▶ **Plain-text document sources**:
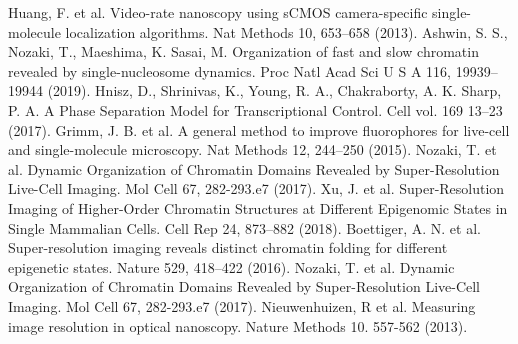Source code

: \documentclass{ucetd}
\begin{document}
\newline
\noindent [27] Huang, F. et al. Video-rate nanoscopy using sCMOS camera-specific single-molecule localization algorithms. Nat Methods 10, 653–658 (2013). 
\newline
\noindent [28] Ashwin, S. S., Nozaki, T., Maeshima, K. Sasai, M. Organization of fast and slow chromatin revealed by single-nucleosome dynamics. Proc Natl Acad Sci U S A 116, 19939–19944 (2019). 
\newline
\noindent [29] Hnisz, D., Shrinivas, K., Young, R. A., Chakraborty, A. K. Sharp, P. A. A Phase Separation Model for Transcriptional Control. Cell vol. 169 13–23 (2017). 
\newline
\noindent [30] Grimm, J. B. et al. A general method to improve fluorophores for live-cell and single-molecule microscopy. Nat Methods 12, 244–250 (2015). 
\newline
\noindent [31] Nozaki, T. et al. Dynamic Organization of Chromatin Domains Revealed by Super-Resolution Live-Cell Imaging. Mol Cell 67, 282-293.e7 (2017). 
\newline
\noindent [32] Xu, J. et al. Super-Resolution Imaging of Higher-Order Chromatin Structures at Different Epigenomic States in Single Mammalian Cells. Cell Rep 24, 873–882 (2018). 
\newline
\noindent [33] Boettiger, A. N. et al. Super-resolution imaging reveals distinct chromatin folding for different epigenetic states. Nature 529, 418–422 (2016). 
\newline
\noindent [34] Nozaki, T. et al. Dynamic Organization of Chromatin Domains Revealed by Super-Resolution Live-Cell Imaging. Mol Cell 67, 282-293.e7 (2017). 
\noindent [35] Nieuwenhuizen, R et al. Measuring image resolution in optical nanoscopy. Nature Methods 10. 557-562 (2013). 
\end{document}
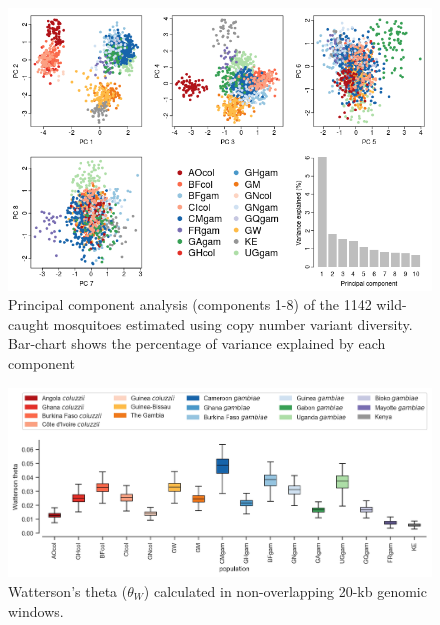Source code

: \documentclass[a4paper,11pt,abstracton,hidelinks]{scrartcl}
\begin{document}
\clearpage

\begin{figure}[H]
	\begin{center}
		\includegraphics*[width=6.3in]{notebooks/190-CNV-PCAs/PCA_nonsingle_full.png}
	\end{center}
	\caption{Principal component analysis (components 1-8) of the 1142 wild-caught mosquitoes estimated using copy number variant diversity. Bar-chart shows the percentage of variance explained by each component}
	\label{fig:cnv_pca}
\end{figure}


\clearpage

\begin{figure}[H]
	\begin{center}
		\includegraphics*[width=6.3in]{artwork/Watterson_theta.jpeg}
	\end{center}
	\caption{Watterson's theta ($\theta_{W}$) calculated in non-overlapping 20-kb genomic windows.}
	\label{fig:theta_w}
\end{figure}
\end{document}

* * *

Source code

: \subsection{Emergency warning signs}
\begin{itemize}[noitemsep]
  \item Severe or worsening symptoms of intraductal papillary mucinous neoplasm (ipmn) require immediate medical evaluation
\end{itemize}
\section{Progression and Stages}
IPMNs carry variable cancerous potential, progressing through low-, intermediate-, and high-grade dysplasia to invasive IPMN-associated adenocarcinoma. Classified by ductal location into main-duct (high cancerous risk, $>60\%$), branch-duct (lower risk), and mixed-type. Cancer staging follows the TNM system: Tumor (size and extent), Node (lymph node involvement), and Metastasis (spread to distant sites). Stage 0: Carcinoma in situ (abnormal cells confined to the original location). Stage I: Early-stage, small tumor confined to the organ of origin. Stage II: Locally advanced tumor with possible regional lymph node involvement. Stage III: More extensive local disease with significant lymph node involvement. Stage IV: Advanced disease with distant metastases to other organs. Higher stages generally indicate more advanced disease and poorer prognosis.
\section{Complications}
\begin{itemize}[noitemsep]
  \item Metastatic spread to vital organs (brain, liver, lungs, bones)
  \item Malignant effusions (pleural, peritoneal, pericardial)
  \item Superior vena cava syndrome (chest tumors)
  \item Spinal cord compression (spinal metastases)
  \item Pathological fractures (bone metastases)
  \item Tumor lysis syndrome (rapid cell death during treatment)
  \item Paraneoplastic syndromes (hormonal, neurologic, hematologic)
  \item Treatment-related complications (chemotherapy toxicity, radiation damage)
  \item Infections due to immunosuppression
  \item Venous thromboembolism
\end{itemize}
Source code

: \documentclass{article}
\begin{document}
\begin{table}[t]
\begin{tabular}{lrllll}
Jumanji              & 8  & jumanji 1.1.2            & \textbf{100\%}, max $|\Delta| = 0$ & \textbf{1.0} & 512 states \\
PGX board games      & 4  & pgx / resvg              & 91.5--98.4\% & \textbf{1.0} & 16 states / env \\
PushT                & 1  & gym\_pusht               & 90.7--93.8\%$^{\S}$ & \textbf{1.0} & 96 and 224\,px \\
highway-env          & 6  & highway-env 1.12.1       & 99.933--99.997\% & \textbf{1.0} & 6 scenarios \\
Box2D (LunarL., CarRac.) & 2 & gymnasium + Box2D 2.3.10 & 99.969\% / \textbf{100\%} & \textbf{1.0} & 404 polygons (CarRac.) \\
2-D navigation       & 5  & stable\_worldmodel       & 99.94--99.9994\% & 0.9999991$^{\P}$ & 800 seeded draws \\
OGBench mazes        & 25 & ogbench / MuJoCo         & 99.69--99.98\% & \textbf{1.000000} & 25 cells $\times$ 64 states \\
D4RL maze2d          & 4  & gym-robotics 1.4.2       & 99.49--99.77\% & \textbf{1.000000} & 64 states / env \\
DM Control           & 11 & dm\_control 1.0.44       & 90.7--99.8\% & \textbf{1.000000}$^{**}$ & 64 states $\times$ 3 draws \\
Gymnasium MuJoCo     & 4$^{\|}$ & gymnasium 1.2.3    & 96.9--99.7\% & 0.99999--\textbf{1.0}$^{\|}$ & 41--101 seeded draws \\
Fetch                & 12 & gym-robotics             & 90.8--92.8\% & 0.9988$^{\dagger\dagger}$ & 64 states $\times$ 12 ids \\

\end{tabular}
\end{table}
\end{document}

▶ **Goal of the exercise**: Which lines of the records contain "spread"? Show each of them.

▶ **Written response**:
IPMNs carry variable cancerous potential, progressing through low-, intermediate-, and high-grade dysplasia to invasive IPMN-associated adenocarcinoma. Classified by ductal location into main-duct (high cancerous risk, $>60\%$), branch-duct (lower risk), and mixed-type. Cancer staging follows the TNM system: Tumor (size and extent), Node (lymph node involvement), and Metastasis (spread to distant sites). Stage 0: Carcinoma in situ (abnormal cells confined to the original location). Stage I: Early-stage, small tumor confined to the organ of origin. Stage II: Locally advanced tumor with possible regional lymph node involvement. Stage III: More extensive local disease with significant lymph node involvement. Stage IV: Advanced disease with distant metastases to other organs. Higher stages generally indicate more advanced disease and poorer prognosis.
  \item Metastatic spread to vital organs (brain, liver, lungs, bones)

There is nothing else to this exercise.